[Opening DATA PROVIDED section]

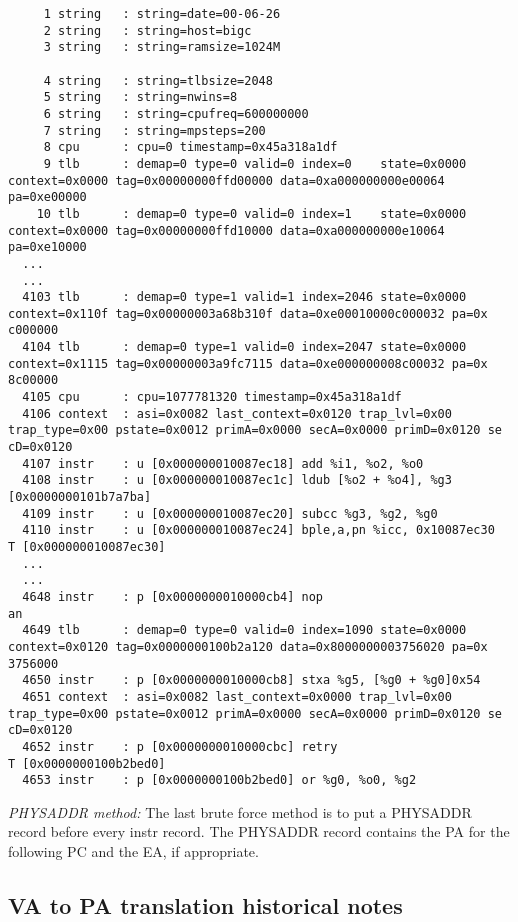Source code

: \documentclass[10pt]{article}
\begin{document}
{\footnotesize
\begin{verbatim}
     1 string   : string=date=00-06-26
     2 string   : string=host=bigc
     3 string   : string=ramsize=1024M

     4 string   : string=tlbsize=2048
     5 string   : string=nwins=8
     6 string   : string=cpufreq=600000000
     7 string   : string=mpsteps=200
     8 cpu      : cpu=0 timestamp=0x45a318a1df
     9 tlb      : demap=0 type=0 valid=0 index=0    state=0x0000 context=0x0000 tag=0x00000000ffd00000 data=0xa000000000e00064 pa=0xe00000
    10 tlb      : demap=0 type=0 valid=0 index=1    state=0x0000 context=0x0000 tag=0x00000000ffd10000 data=0xa000000000e10064 pa=0xe10000
  ...
  ... 
  4103 tlb      : demap=0 type=1 valid=1 index=2046 state=0x0000 context=0x110f tag=0x00000003a68b310f data=0xe00010000c000032 pa=0x
c000000
  4104 tlb      : demap=0 type=1 valid=0 index=2047 state=0x0000 context=0x1115 tag=0x00000003a9fc7115 data=0xe000000008c00032 pa=0x
8c00000
  4105 cpu      : cpu=1077781320 timestamp=0x45a318a1df
  4106 context  : asi=0x0082 last_context=0x0120 trap_lvl=0x00 trap_type=0x00 pstate=0x0012 primA=0x0000 secA=0x0000 primD=0x0120 se
cD=0x0120
  4107 instr    : u [0x000000010087ec18] add %i1, %o2, %o0                 
  4108 instr    : u [0x000000010087ec1c] ldub [%o2 + %o4], %g3             [0x0000000101b7a7ba] 
  4109 instr    : u [0x000000010087ec20] subcc %g3, %g2, %g0               
  4110 instr    : u [0x000000010087ec24] bple,a,pn %icc, 0x10087ec30     T [0x000000010087ec30]
  ...
  ...
  4648 instr    : p [0x0000000010000cb4] nop                               an 
  4649 tlb      : demap=0 type=0 valid=0 index=1090 state=0x0000 context=0x0120 tag=0x0000000100b2a120 data=0x8000000003756020 pa=0x
3756000
  4650 instr    : p [0x0000000010000cb8] stxa %g5, [%g0 + %g0]0x54         
  4651 context  : asi=0x0082 last_context=0x0000 trap_lvl=0x00 trap_type=0x00 pstate=0x0012 primA=0x0000 secA=0x0000 primD=0x0120 se
cD=0x0120
  4652 instr    : p [0x0000000010000cbc] retry                           T [0x0000000100b2bed0] 
  4653 instr    : p [0x0000000100b2bed0] or %g0, %o0, %g2                  
\end{verbatim}
}

\textsl{PHYSADDR method:} The last brute force method is to put a
PHYSADDR record before every instr record.  The PHYSADDR record contains
the PA for the following PC and the EA, if appropriate.

\subsection{VA to PA translation historical notes}
\end{document}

[Closing DATA PROVIDED section]

YOUR GOAL — Could you repeat exactly the lines above from the line with "p [0x0000000010000cb4] nop" up to and including the line with "[%g0 + %g0]0x54", and only those?

ANSWER TO THIS TASK —
  4648 instr    : p [0x0000000010000cb4] nop                               an 
  4649 tlb      : demap=0 type=0 valid=0 index=1090 state=0x0000 context=0x0120 tag=0x0000000100b2a120 data=0x8000000003756020 pa=0x
3756000
  4650 instr    : p [0x0000000010000cb8] stxa %g5, [%g0 + %g0]0x54         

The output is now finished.